On n’est plus que des clones les uns des autres. C’est la diversité qui fait la richesse. L’identité fondée sur la concurrence provoque la violence lorsqu’elle est poussée à l’extrême. L’affirmation de ses choix et de ses convictions ne veut pas dire qu’il faut les imposer par la force aux autres. Si on a le droit de chercher à convaincre que l’on a raison, il y a un pas entre convaincre et contraindre qu’il ne faut pas franchir. Tout le monde est confronté à ce défi. C’est par le renforcement du respect, de l’écoute de l’autre, de l’acceptation de la différence que l’on peut réussir à se contenir.

Certes, la différence est parfois perçue comme une agression, car elle remet en fait, nos convictions en question.

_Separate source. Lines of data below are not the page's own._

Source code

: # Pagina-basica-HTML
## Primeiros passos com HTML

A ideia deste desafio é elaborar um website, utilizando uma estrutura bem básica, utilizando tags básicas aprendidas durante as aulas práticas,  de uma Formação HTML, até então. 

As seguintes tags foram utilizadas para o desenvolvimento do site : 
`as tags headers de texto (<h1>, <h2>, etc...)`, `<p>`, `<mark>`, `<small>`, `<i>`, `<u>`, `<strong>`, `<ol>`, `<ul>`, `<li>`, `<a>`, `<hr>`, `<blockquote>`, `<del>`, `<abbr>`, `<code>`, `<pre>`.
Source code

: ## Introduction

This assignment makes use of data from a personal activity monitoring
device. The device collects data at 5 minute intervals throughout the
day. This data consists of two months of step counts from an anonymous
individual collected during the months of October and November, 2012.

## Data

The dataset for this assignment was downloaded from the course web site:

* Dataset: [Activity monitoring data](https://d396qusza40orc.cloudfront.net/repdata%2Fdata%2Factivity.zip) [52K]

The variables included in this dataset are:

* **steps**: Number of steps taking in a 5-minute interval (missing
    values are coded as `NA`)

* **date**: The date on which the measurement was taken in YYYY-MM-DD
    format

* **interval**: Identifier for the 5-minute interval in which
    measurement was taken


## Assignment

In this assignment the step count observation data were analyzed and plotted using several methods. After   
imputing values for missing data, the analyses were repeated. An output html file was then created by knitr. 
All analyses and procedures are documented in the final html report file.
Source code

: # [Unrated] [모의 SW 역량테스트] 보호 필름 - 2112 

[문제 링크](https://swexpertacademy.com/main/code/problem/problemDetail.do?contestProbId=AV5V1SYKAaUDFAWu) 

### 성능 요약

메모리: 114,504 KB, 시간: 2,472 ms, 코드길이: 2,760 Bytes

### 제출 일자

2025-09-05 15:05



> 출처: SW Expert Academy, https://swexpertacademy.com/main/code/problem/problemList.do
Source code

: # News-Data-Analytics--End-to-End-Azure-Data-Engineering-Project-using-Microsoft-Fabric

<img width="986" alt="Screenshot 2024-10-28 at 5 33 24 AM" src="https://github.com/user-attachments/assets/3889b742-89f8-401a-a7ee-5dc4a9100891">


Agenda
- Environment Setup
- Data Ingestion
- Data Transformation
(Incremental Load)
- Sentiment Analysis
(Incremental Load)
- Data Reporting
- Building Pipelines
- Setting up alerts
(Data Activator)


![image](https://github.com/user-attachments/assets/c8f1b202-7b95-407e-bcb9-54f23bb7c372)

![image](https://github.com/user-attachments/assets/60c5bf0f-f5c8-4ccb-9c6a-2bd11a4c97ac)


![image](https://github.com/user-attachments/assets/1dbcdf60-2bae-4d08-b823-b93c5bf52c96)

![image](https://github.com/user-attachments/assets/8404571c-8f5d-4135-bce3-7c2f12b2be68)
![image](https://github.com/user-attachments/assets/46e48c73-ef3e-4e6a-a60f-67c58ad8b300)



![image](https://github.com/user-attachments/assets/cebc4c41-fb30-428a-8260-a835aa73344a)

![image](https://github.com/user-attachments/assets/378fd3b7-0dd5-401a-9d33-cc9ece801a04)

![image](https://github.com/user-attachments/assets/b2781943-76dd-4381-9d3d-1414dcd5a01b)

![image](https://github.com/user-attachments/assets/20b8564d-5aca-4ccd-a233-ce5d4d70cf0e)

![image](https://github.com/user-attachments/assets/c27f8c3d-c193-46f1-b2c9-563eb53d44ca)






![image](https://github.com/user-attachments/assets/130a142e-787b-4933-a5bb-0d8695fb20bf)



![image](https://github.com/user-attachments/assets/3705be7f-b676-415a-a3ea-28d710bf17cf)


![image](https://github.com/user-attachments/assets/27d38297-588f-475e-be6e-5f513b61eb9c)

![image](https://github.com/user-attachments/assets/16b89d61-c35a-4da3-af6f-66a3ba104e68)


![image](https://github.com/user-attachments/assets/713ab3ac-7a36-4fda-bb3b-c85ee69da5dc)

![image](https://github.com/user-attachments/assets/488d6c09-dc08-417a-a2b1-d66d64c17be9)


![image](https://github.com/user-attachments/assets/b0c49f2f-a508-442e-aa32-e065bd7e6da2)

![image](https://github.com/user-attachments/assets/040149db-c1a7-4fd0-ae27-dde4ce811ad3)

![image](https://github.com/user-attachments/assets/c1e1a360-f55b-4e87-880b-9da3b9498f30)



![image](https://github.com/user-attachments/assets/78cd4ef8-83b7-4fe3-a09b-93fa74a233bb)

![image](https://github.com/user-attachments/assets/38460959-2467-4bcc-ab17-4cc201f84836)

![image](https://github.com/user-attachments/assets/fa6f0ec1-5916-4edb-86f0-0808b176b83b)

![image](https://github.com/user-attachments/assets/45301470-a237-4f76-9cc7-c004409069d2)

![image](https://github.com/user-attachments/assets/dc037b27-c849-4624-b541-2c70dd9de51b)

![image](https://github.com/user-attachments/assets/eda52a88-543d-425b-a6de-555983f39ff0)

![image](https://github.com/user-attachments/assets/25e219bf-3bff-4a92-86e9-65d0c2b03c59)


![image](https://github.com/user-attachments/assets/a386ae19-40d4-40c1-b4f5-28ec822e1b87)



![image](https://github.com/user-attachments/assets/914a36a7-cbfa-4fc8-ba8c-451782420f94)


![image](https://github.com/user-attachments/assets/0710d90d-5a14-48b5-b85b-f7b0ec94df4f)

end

Mais au lieu de conserver notre quiétude à tout prix, cela devrait être l’occasion de réexaminer nos valeurs et nos choix.

 

 

Vouloir une société meilleure n’est pas suffisant. Il faut se donner les moyens de l’atteindre en essayant, chacun à son niveau, de tenir compte de ces trois principes fondamentaux pour toute éducation. Ce ne sont pas les seuls, mais ils me paraissent essentiels pour faire en sorte que demain soit meilleur qu’hier. Ce n’est pas là qu’une affaire communautaire, mais bien une question de société, voire même de civilisation.